§ DESCRIPTION OF THE TASK
Whenever a line below includes the word "Database", copy that line.

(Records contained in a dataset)
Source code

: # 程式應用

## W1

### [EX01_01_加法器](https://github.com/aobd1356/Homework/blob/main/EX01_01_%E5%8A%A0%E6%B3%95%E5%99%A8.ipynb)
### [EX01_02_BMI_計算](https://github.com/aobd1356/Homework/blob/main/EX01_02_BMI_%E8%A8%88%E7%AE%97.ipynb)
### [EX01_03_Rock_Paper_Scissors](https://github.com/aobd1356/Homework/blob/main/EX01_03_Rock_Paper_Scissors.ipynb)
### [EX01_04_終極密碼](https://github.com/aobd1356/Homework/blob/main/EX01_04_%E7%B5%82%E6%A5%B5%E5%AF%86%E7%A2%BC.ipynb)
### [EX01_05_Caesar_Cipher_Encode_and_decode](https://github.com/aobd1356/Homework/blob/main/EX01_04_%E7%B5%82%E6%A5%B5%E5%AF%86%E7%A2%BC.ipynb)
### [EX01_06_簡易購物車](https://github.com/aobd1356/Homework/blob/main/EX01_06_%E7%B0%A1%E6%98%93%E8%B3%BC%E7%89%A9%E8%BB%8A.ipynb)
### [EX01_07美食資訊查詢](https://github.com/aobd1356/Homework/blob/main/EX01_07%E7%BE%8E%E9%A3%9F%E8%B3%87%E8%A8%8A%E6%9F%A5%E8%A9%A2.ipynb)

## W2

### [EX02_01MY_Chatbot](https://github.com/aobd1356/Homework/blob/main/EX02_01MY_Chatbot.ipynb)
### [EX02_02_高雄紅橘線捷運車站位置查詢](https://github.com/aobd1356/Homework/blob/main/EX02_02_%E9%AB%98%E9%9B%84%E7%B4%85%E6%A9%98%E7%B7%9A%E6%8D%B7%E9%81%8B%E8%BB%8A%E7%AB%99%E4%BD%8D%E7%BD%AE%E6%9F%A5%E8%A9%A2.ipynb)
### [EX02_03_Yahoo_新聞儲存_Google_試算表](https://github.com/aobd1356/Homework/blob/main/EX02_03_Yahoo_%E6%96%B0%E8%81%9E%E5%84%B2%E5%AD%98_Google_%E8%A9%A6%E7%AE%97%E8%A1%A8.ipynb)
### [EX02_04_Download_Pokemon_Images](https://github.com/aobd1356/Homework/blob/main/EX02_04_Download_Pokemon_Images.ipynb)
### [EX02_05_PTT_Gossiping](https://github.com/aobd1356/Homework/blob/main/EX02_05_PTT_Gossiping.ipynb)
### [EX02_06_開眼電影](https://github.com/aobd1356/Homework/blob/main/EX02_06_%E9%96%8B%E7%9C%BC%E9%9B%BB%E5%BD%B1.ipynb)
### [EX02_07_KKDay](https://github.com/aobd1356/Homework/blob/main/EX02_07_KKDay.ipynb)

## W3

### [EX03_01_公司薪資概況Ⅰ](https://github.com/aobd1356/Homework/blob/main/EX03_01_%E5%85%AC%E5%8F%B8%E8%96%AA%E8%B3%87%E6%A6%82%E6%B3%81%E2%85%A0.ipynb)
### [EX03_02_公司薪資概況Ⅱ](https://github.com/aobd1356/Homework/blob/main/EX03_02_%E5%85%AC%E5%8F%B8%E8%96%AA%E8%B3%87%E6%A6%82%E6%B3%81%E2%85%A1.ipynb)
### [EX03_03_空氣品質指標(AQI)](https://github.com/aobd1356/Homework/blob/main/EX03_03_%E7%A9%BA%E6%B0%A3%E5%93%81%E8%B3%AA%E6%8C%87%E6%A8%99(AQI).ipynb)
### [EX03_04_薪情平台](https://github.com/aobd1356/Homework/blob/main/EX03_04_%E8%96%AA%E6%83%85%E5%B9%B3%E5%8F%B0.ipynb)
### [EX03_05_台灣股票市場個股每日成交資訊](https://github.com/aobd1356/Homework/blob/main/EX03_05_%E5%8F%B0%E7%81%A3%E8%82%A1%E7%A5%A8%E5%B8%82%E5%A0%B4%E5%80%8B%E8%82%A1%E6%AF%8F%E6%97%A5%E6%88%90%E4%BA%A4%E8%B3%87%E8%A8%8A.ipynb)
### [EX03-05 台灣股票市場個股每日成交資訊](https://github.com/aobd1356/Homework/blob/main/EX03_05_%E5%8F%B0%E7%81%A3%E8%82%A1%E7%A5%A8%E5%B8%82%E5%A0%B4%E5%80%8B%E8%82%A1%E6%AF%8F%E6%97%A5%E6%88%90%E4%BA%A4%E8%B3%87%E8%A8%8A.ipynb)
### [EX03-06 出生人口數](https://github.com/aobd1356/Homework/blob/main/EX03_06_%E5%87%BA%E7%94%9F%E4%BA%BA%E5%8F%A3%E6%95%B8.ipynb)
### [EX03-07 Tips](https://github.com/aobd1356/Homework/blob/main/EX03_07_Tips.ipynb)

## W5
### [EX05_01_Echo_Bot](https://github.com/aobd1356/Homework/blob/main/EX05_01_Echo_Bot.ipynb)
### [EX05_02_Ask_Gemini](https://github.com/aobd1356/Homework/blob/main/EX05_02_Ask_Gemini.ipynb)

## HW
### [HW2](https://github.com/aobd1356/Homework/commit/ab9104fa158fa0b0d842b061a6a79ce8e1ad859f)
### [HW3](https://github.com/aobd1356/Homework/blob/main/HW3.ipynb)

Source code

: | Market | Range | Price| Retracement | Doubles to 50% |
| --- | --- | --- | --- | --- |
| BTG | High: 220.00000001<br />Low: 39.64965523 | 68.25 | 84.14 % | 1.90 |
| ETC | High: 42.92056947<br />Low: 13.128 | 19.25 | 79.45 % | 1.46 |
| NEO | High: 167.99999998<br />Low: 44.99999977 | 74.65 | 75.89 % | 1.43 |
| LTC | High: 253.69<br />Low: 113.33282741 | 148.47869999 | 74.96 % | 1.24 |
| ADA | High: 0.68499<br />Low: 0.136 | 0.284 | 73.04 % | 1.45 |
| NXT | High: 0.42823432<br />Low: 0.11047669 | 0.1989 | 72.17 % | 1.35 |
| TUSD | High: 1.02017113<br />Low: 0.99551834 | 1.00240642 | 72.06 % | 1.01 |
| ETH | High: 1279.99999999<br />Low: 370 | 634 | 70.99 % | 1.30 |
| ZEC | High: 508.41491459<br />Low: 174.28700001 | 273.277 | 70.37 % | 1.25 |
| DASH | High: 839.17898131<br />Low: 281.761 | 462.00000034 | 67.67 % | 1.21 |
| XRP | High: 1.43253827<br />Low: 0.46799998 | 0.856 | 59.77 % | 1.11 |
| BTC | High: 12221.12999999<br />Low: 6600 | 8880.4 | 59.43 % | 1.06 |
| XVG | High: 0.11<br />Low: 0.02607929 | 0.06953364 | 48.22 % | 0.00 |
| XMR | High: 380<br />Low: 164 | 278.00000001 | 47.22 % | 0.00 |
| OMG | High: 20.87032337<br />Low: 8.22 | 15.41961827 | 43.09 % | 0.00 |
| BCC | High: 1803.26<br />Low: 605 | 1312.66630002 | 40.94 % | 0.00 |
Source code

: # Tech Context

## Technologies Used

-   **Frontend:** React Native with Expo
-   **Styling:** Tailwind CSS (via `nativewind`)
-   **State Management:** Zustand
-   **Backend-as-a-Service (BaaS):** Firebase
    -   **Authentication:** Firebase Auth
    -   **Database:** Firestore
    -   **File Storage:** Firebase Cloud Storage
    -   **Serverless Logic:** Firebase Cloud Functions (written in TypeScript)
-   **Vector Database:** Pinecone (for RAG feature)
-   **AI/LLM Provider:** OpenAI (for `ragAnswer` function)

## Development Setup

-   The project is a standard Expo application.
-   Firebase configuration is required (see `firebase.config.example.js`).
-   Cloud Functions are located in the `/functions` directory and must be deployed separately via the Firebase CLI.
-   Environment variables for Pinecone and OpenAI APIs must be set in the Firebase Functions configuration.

§ SOLUTION FOR THIS TASK
    -   **Database:** Firestore
-   **Vector Database:** Pinecone (for RAG feature)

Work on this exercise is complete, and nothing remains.